DATA EXTRACT Block Start
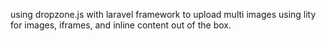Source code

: 
using dropzone.js with laravel framework to upload multi images 
using lity for images, iframes, and inline content out of the box.
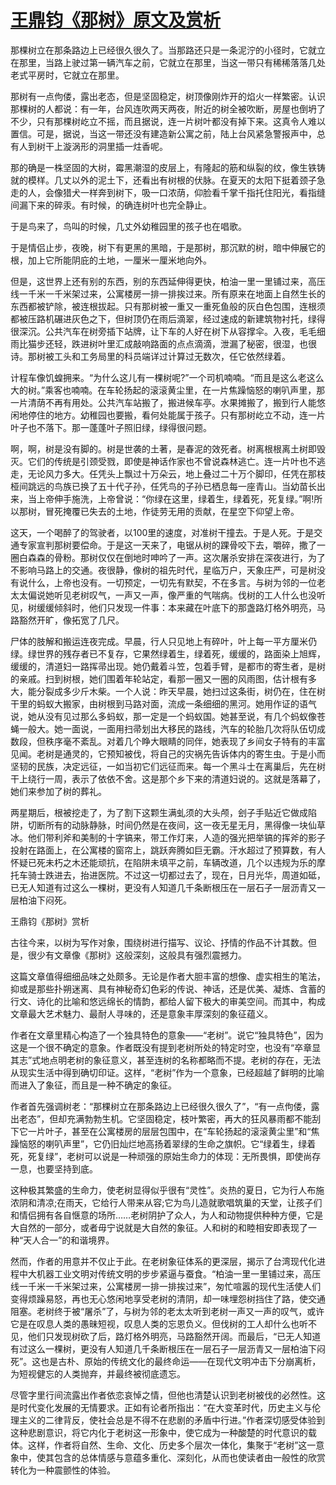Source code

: # [王鼎钧《那树》原文及赏析](https://www.vrrw.net/wx/8744.html)

那棵树立在那条路边上已经很久很久了。当那路还只是一条泥泞的小径时，它就立在那里，当路上驶过第一辆汽车之前，它就立在那里，当这一带只有稀稀落落几处老式平房时，它就立在那里。

那树有一点佝偻，露出老态，但是坚固稳定，树顶像刚炸开的焰火一样繁密。认识那棵树的人都说：有一年，台风连吹两天两夜，附近的树全被吹断，房屋也倒坍了不少，只有那棵树屹立不摇，而且据说，连一片树叶都没有掉下来。这真令人难以置信。可是，据说，当这一带还没有建造新公寓之前，陆上台风紧急警报声中，总有人到树干上漩涡形的洞里插一炷香呢。

那的确是一株坚固的大树，霉黑潮湿的皮层上，有隆起的筋和纵裂的纹，像生铁铸就的模样。几丈以外的泥土下，还看出有树根的伏脉。在夏天的太阳下挺着颈子急走的人，会像猎犬一样奔到树下，吸一口浓荫，仰脸看千掌千指托住阳光，看指缝间漏下来的碎汞。有时候，的确连树叶也完全静止。

于是鸟来了，鸟叫的时候，几丈外幼稚园里的孩子也在唱歌。

于是情侣止步，夜晚，树下有更黑的黑暗，于是那树，那沉默的树，暗中伸展它的根，加上它所能阴庇的土地，一厘米一厘米地向外。



但是，这世界上还有别的东西，别的东西延伸得更快，柏油一里一里铺过来，高压线一千米一千米架过来，公寓楼房一排一排挨过来。所有原来在地面上自然生长的东西都被铲除，被连根拔起。只有那树被一重又一重死鱼般的灰白色包围，连根须都被压路机碾进灰色之下，但树顶仍在雨后滴翠，经过速成的新建筑物衬托，绿得很深沉。公共汽车在树旁插下站牌，让下车的人好在树下从容撑伞。入夜，毛毛细雨比猫步还轻，跌进树叶里汇成敲响路面的点点滴滴，泄漏了秘密，很湿，也很诗。那树被工头和工务局里的科员端详过计算过无数次，任它依然绿着。

计程车像饥蝗拥来。“为什么这儿有一棵树呢?”一个司机喃喃。“而且是这么老这么大的树。”乘客也喃喃。在车轮扬起的滚滚黄尘里，在一片焦躁恼怒的喇叭声里，那一片清荫不再有用处。公共汽车站搬了，搬进候车亭。水果摊搬了，搬到行人能悠闲地停住的地方。幼稚园也要搬，看何处能属于孩子。只有那树屹立不动，连一片叶子也不落下。那一蓬蓬叶子照旧绿，绿得很问题。

啊，啊，树是没有脚的。树是世袭的土著，是春泥的效死者。树离根根离土树即毁灭。它们的传统是引颈受戮，即使是神话作家也不曾说森林逃亡。连一片叶也不逃走，无论风力多大。任凭头上飘过十万朵云，地上叠过二十万个脚印，任凭在那枝桠间跳远的鸟族已换了五十代子孙，任凭鸟的子孙已栖息每一座青山。当幼苗长出来，当上帝伸手施洗，上帝曾说：“你绿在这里，绿着生，绿着死，死复绿。”啊!所以那树，冒死掩覆已失去的土地，作徒劳无用的贡献，在星空下仰望上帝。

这天，一个喝醉了的驾驶者，以100里的速度，对准树干撞去。于是人死。于是交通专家宣判那树要偿命。于是这一天来了，电锯从树的踝骨咬下去，嚼碎，撒了一圈白森森的骨粉。那树仅仅在倒地时呻吟了一声。这次屠杀安排在深夜进行，为了不影响马路上的交通。夜很静，像树的祖先时代，星临万户，天象庄严，可是树没有说什么，上帝也没有。一切预定，一切先有默契，不在多言。与树为邻的一位老太太偏说她听见老树叹气，一声又一声，像严重的气喘病。伐树的工人什么也没听见，树缓缓倾斜时，他们只发现一件事：本来藏在叶底下的那盏路灯格外明亮，马路豁然开旷，像拓宽了几尺。

尸体的肢解和搬运连夜完成。早晨，行人只见地上有碎叶，叶上每一平方厘米仍绿。绿世界的残存者已不复存，它果然绿着生，绿着死，缓缓的，路面染上旭辉，缓缓的，清道妇一路挥帚出现。她仍戴着斗笠，包着手臂，是都市的寄生者，是树的亲戚。扫到树根，她们围着年轮站定，看那一圈又一圈的风雨图，估计根有多大，能分裂成多少斤木柴。一个人说：昨天早晨，她扫过这条街，树仍在，住在树干里的蚂蚁大搬家，由树根到马路对面，流成一条细细的黑河。她用作证的语气说，她从没有见过那么多蚂蚁，那一定是一个蚂蚁国。她甚至说，有几个蚂蚁像苍蝇一般大。她一面说，一面用扫帚划出大移民的路线，汽车的轮胎几次将队伍切成数段，但秩序毫不紊乱。对着几个睁大眼睛的同伴，她表现了乡间女子特有的丰富见闻。老树是通灵的，它预知被伐，将自己的灾祸先告诉体内的寄生虫。于是小而坚韧的民族，决定远征，一如当初它们远征而来。每一个黑斗士在离巢后，先在树干上绕行一周，表示了依依不舍。这是那个乡下来的清道妇说的。这就是落幕了，她们来参加了树的葬礼。

两星期后，根被挖走了，为了割下这颗生满虬须的大头颅，刽子手贴近它做成陷阱，切断所有的动脉静脉，时间仍然是在夜间，这一夜无星无月，黑得像一块仙草冰。他们带利斧和美制的十字镐来，带工作灯来，人造的强光把举镐的挥斧的影子投射在路面上，在公寓楼的窗帘上，跳跃奔腾如巨无霸。汗水超过了预算数，有人怀疑已死未朽之木还能顽抗，在陷阱未填平之前，车辆改道，几个以违规为乐的摩托车骑士跌进去，抬进医院。不过这一切都过去了，现在，日月光华，周道如砥，已无人知道有过这么一棵树，更没有人知道几千条断根压在一层石子一层沥青又一层柏油下闷死。

王鼎钧《那树》赏析

古往今来，以树为写作对象，围绕树进行描写、议论、抒情的作品不计其数。但是，很少有文章像《那树》这般深刻，这般具有强烈震撼力。

这篇文章值得细细品味之处颇多。无论是作者大胆丰富的想像、虚实相生的笔法，抑或是那些扑朔迷离、具有神秘奇幻色彩的传说、神话，还是优美、凝炼、含蓄的行文、诗化的比喻和悠远绵长的情韵，都给人留下极大的审美空间。而其中，构成文章最大艺术魅力、最耐人寻味的，还是意象丰厚深刻的象征蕴义。

作者在文章里精心构造了一个独具特色的意象——“老树”。说它“独具特色”，因为这是一个很不确定的意象。作者既没有提到老树所处的特定时空，也没有“卒章显其志”式地点明老树的象征意义，甚至连树的名称都略而不提。老树的存在，无法从现实生活中得到确切印证。这样，“老树”作为一个意象，已经超越了鲜明的比喻而进入了象征，而且是一种不确定的象征。

作者首先强调树老：“那棵树立在那条路边上已经很久很久了”，“有一点佝偻，露出老态”，但却充满勃勃生机。它坚固稳定，枝叶繁密，再大的狂风暴雨都不能刮下它一片叶子，甚至在公寓楼房的层层包围中，在“车轮扬起的滚滚黄尘里”和“焦躁恼怒的喇叭声里”，它仍旧灿烂地高扬着翠绿的生命之旗帜。它“绿着生，绿着死，死复绿”，老树可以说是一种顽强的原始生命力的体现：无所畏惧，即使尚存一息，也要坚持到底。

这种极其繁盛的生命力，使老树显得似乎很有“灵性”。炎热的夏日，它为行人布施浓阴和清凉;在雨天，它给行人带来从容;它为鸟儿造就歌唱筑巢的天堂，让孩子们和情侣拥有各自惬意的场所……老树阴护了众人，为人和动物提供种种方便，它是大自然的一部分，或者毋宁说就是大自然的象征。人和树的和睦相安即表现了一种“天人合一”的和谐境界。

然而，作者的用意并不仅止于此。在老树象征体系的更深层，揭示了台湾现代化进程中大机器工业文明对传统文明的步步紧逼与蚕食。“柏油一里一里铺过来，高压线一千米一千米架过来，公寓楼房一排一排挨过来”，匆忙喧嚣的现代生活使人们变得烦躁易怒，再也无心悠闲地享受老树的清阴，却一味埋怨树挡住了路，使交通阻塞。老树终于被“屠杀”了，与树为邻的老太太听到老树一声又一声的叹气，或许它是在叹息人类的愚昧短视，叹息人类的忘恩负义。但伐树的工人却什么也听不见，他们只发现树砍了后，路灯格外明亮，马路豁然开阔。而最后，“已无人知道有过这么一棵树，更没有人知道几千条断根压在一层石子一层沥青又一层柏油下闷死”。这也是古朴、原始的传统文化的最终命运——在现代文明冲击下分崩离析，为短视健忘的人类抛弃，并最终被彻底遗忘。

尽管字里行间流露出作者依恋哀悼之情，但他也清楚认识到老树被伐的必然性。这是时代变化发展的无情要求。正如有论者所指出：“在大变革时代，历史主义与伦理主义的二律背反，使社会总是不得不在悲剧的矛盾中行进。”作者深切感受体验到这种悲剧意识，将它内化于老树这一形象中，使它成为一种酸楚的时代意识的载体。这样，作者将自然、生命、文化、历史多个层次一体化，集聚于“老树”这一意象中，使其包含的总体情感与意蕴多重化、深刻化，从而也使读者由一般性的欣赏转化为一种震颤性的体验。

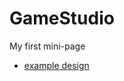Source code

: # GameStudio
My first mini-page

* [example design](https://www.figma.com/file/grIlzm1NNRdLUJeNtR66Us/GameStudio?node-id=1-2&t=lYQ1Ox8hVbHH92sf-0)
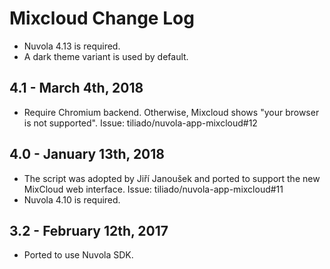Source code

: Mixcloud Change Log
===================

  * Nuvola 4.13 is required.
  * A dark theme variant is used by default.

4.1 - March 4th, 2018
---------------------

 * Require Chromium backend. Otherwise, Mixcloud shows "your browser is not supported".
   Issue: tiliado/nuvola-app-mixcloud#12

4.0 - January 13th, 2018
----------------------
  * The script was adopted by Jiří Janoušek and ported to support the new MixCloud web interface.
    Issue: tiliado/nuvola-app-mixcloud#11
  * Nuvola 4.10 is required.

3.2 - February 12th, 2017
-------------------------

  * Ported to use Nuvola SDK.
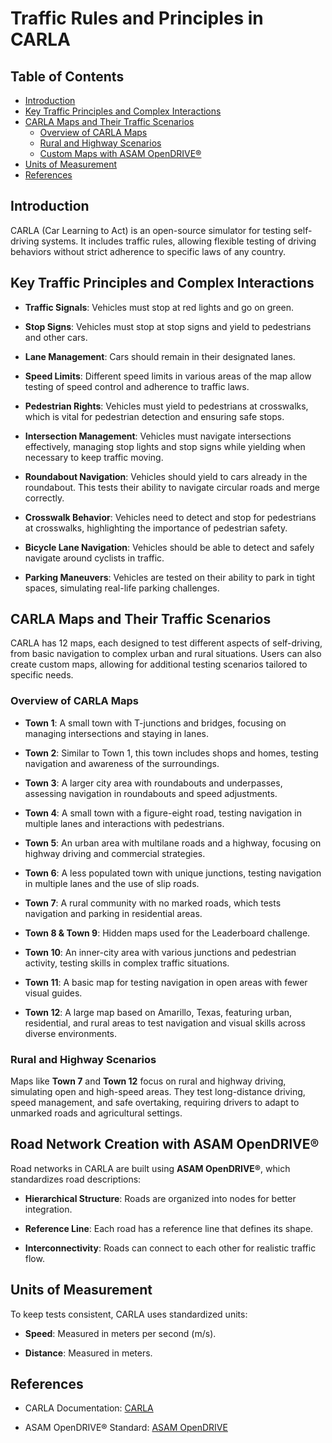 # Traffic Rules and Principles in CARLA

## Table of Contents

- [Introduction](#introduction)
- [Key Traffic Principles and Complex Interactions](#key-traffic-principles-and-complex-interactions)
- [CARLA Maps and Their Traffic Scenarios](#carla-maps-and-their-traffic-scenarios)
  - [Overview of CARLA Maps](#overview-of-carla-maps)
  - [Rural and Highway Scenarios](#rural-and-highway-scenarios)
  - [Custom Maps with ASAM OpenDRIVE®](#custom-maps-with-asam-opendrive)
- [Units of Measurement](#units-of-measurement)
- [References](#references)

## Introduction

CARLA (Car Learning to Act) is an open-source simulator for testing self-driving systems. It includes traffic rules, allowing flexible testing of driving behaviors without strict adherence to specific laws of any country.

## Key Traffic Principles and Complex Interactions

- **Traffic Signals**: Vehicles must stop at red lights and go on green.

- **Stop Signs**: Vehicles must stop at stop signs and yield to pedestrians 
  and other cars.

- **Lane Management**: Cars should remain in their designated lanes.

- **Speed Limits**: Different speed limits in various areas of the map allow 
  testing of speed control and adherence to traffic laws.

- **Pedestrian Rights**: Vehicles must yield to pedestrians at crosswalks, 
  which is vital for pedestrian detection and ensuring safe stops.

- **Intersection Management**: Vehicles must navigate intersections 
  effectively, managing stop lights and stop signs while yielding when 
  necessary to keep traffic moving.

- **Roundabout Navigation**: Vehicles should yield to cars already in the 
  roundabout. This tests their ability to navigate circular roads and merge 
  correctly.

- **Crosswalk Behavior**: Vehicles need to detect and stop for pedestrians 
  at crosswalks, highlighting the importance of pedestrian safety.

- **Bicycle Lane Navigation**: Vehicles should be able to detect and safely 
  navigate around cyclists in traffic.

- **Parking Maneuvers**: Vehicles are tested on their ability to park in 
  tight spaces, simulating real-life parking challenges.

## CARLA Maps and Their Traffic Scenarios

CARLA has 12 maps, each designed to test different aspects of self-driving, from basic navigation to complex urban and rural situations. Users can also create custom maps, allowing for additional testing scenarios tailored to specific needs.

### Overview of CARLA Maps

- **Town 1**: A small town with T-junctions and bridges, focusing on managing 
  intersections and staying in lanes.

- **Town 2**: Similar to Town 1, this town includes shops and homes, testing 
  navigation and awareness of the surroundings.

- **Town 3**: A larger city area with roundabouts and underpasses, assessing 
  navigation in roundabouts and speed adjustments.

- **Town 4**: A small town with a figure-eight road, testing navigation in 
  multiple lanes and interactions with pedestrians.

- **Town 5**: An urban area with multilane roads and a highway, focusing on 
  highway driving and commercial strategies.

- **Town 6**: A less populated town with unique junctions, testing navigation 
  in multiple lanes and the use of slip roads.

- **Town 7**: A rural community with no marked roads, which tests navigation 
  and parking in residential areas.

- **Town 8 & Town 9**: Hidden maps used for the Leaderboard challenge.

- **Town 10**: An inner-city area with various junctions and pedestrian 
  activity, testing skills in complex traffic situations.

- **Town 11**: A basic map for testing navigation in open areas with fewer 
  visual guides.

- **Town 12**: A large map based on Amarillo, Texas, featuring urban, 
  residential, and rural areas to test navigation and visual skills across 
  diverse environments.

### Rural and Highway Scenarios

Maps like **Town 7** and **Town 12** focus on rural and highway driving, 
simulating open and high-speed areas. They test long-distance driving, 
speed management, and safe overtaking, requiring drivers to adapt to 
unmarked roads and agricultural settings.

## Road Network Creation with ASAM OpenDRIVE®

Road networks in CARLA are built using **ASAM OpenDRIVE®**, which standardizes 
road descriptions:

- **Hierarchical Structure**: Roads are organized into nodes for better 
  integration.

- **Reference Line**: Each road has a reference line that defines its shape.

- **Interconnectivity**: Roads can connect to each other for realistic 
  traffic flow.

## Units of Measurement

To keep tests consistent, CARLA uses standardized units:

- **Speed**: Measured in meters per second (m/s).

- **Distance**: Measured in meters.

## References

- CARLA Documentation: [CARLA](https://carla.readthedocs.io/en/latest/)

- ASAM OpenDRIVE® Standard: [ASAM OpenDRIVE](https://www.asam.net/standards/detail/opendrive/)

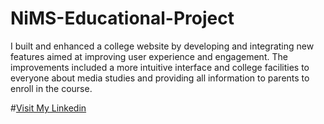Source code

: # NiMS-Educational-Project
I built and enhanced a college website by developing and integrating new features aimed at improving user experience and engagement. The improvements included a more intuitive interface and college facilities to everyone about media studies and providing all information to parents to enroll in the course. 


#[Visit My Linkedin](www.linkedin.com/in/prakashroutaray)
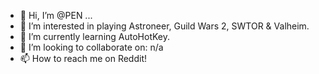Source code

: - 👋 Hi, I’m @PEN ...
- 👀 I’m interested in playing Astroneer, Guild Wars 2, SWTOR & Valheim.
- 🌱 I’m currently learning AutoHotKey.
- 💞️ I’m looking to collaborate on: n/a
- 📫 How to reach me on Reddit!

<!---
PENchanter/PENchanter is a ✨ special ✨ repository because its `README.md` (this file) appears on your GitHub profile.
You can click the Preview link to take a look at your changes.
--->
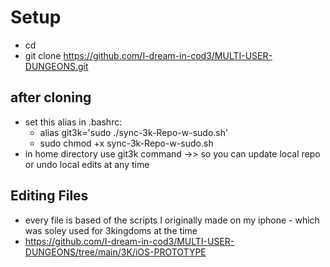 # Setup
- cd
- git clone https://github.com/I-dream-in-cod3/MULTI-USER-DUNGEONS.git

## after cloning
- set this alias in .bashrc:
  - alias git3k='sudo ./sync-3k-Repo-w-sudo.sh'
  - sudo chmod +x sync-3k-Repo-w-sudo.sh
- in home directory use git3k command ->> so you can  update local repo or undo local edits at any time
## Editing Files
- every file is based of the scripts I originally made on my iphone - which was soley used for 3kingdoms at the time
- https://github.com/I-dream-in-cod3/MULTI-USER-DUNGEONS/tree/main/3K/iOS-PROTOTYPE
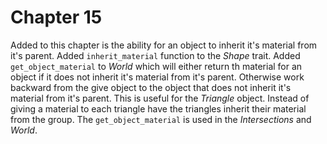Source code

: # Chapter 15

Added to this chapter is the ability for an object to inherit it's material from it's parent. Added `inherit_material` function to the *Shape* trait. Added `get_object_material` to *World* which will either return th material for an object if it does not inherit it's material from it's parent. Otherwise work backward from the give object to the object that does not inherit it's material from it's parent. This is useful for the *Triangle* object. Instead of giving a material to each triangle have the triangles inherit their material from the group. The `get_object_material` is used in the *Intersections* and *World*.
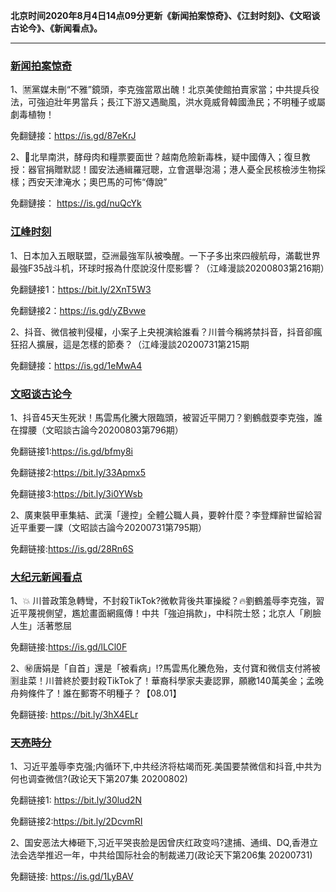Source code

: **北京时间2020年8月4日14点09分更新《新闻拍案惊奇》、《江封时刻》、《文昭谈古论今》、《新闻看点》。**

***

### [新闻拍案惊奇](https://www.youtube.com/c/%E5%A4%A7%E5%AE%87%E6%8B%8D%E6%A1%88%E9%A9%9A%E5%A5%87DayuShow/videos)

1、🈲黨媒未刪“不雅”鏡頭，李克強當眾出醜！北京美使館拍賣家當；中共提兵役法，可強迫壯年男當兵；長江下游又遇颱風，洪水竟威脅韓國漁民；不明種子或屬劇毒植物！

免翻鏈接：https://is.gd/87eKrJ

2、🚩北旱南洪，酵母肉和糧票要面世？越南危險新毒株，疑中國傳入；復旦教授：器官捐贈默認！國安法通緝羅冠聰，立會選舉泡湯；港人憂全民核檢涉生物採樣；西安天津淹水；奧巴馬的可怖“傳說”

免翻鏈接： https://is.gd/nuQcYk


### [江峰时刻](https://www.youtube.com/c/%E6%B1%9F%E5%B3%B0%E6%97%B6%E5%88%BB/videos)

1、日本加入五眼联盟，亞洲最強军队被喚醒。一下子多出來四艘航母，滿載世界最強F35战斗机，环球时报為什麼說沒什麼影響？（江峰漫談20200803第216期）

免翻鏈接1：https://bit.ly/2XnT5W3 

免翻鏈接2：https://is.gd/yZBvwe 

2、抖音、微信被判侵權，小案子上央視演給誰看？川普今稱將禁抖音，抖音卻瘋狂招人擴展，這是怎樣的節奏？（江峰漫談20200731第215期

免翻鏈接：https://is.gd/1eMwA4


### [文昭谈古论今](https://www.youtube.com/channel/UCtAIPjABiQD3qjlEl1T5VpA/videos)

1、抖音45天生死狀！馬雲馬化騰大限臨頭，被習近平開刀？劉鶴戲耍李克強，誰在撐腰（文昭談古論今20200803第796期）

免翻链接1:https://is.gd/bfmy8i

免翻链接2:https://bit.ly/33Apmx5

免翻链接3:https://bit.ly/3i0YWsb

2、廣東裝甲車集結、武漢「邊控」全體公職人員，要幹什麼？李登輝辭世留給習近平重要一課（文昭談古論今20200731第795期）

免翻链接:https://is.gd/28Rn6S


### [大纪元新闻看点](https://www.youtube.com/c/%E5%A4%A7%E7%B4%80%E5%85%83-%E6%96%B0%E8%81%9E%E7%9C%8B%E9%BB%9E/videos)

1、💥 川普政策急轉彎，不封殺TikTok?微軟背後共軍操縱？🔥劉鶴羞辱李克強，習近平蔑視側望，尷尬畫面網瘋傳！中共「強迫捐款」，中科院士怒；北京人「刷臉人生」活著憋屈

免翻链接:https://is.gd/lLCl0F

2、㊙️唐娟是「自首」還是「被看病」⁉️馬雲馬化騰危殆，支付寶和微信支付將被🈹韭菜！川普終於要封殺TikTok了！華裔科學家夫妻認罪，願繳140萬美金；孟晚舟夠條件了！誰在郵寄不明種子？【08.01】

免翻链接: https://bit.ly/3hX4ELr


### [天亮時分](https://www.youtube.com/channel/UCjvjNeHndz4PGs9JXhzdHqw/videos)

1、习近平羞辱李克强;内循环下,中共经济将枯竭而死.美国要禁微信和抖音,中共为何也调查微信?(政论天下第207集 20200802)

免翻链接1: https://bit.ly/30lud2N

免翻链接2:https://bit.ly/2DcvmRI

2、国安恶法大棒砸下,习近平哭丧脸是因曾庆红政变吗?逮捕、通缉、DQ,香港立法会选举推迟一年，中共给国际社会的制裁递刀(政论天下第206集 20200731)

免翻链接: https://is.gd/1LyBAV

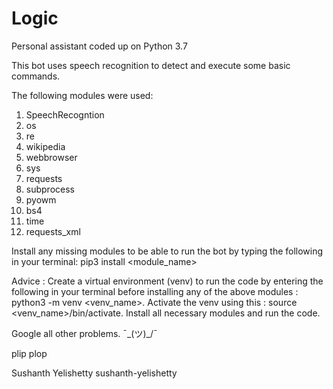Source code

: # Logic
Personal assistant coded up on Python 3.7

This bot uses speech recognition to detect and execute some basic commands.

The following modules were used:
1. SpeechRecogntion
2. os
3. re
4. wikipedia
5. webbrowser
6. sys
7. requests
8. subprocess
9. pyowm
10. bs4
11. time
12. requests_xml

Install any missing modules to be able to run the bot by typing the following in your terminal:
pip3 install <module_name>

Advice : Create a virtual environment (venv) to run the code by entering the following in your terminal before installing any of the above modules : python3 -m venv <venv_name>. Activate the venv using this : source <venv_name>/bin/activate. Install all necessary modules and run the code.



Google all other problems. ¯\_(ツ)_/¯

plip plop

Sushanth Yelishetty sushanth-yelishetty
DATA EXTRACT Block End
### WORK ITEM
Exactly how many lines in the data above hold "city"? State that number only.

### FINISHED EXERCISE
2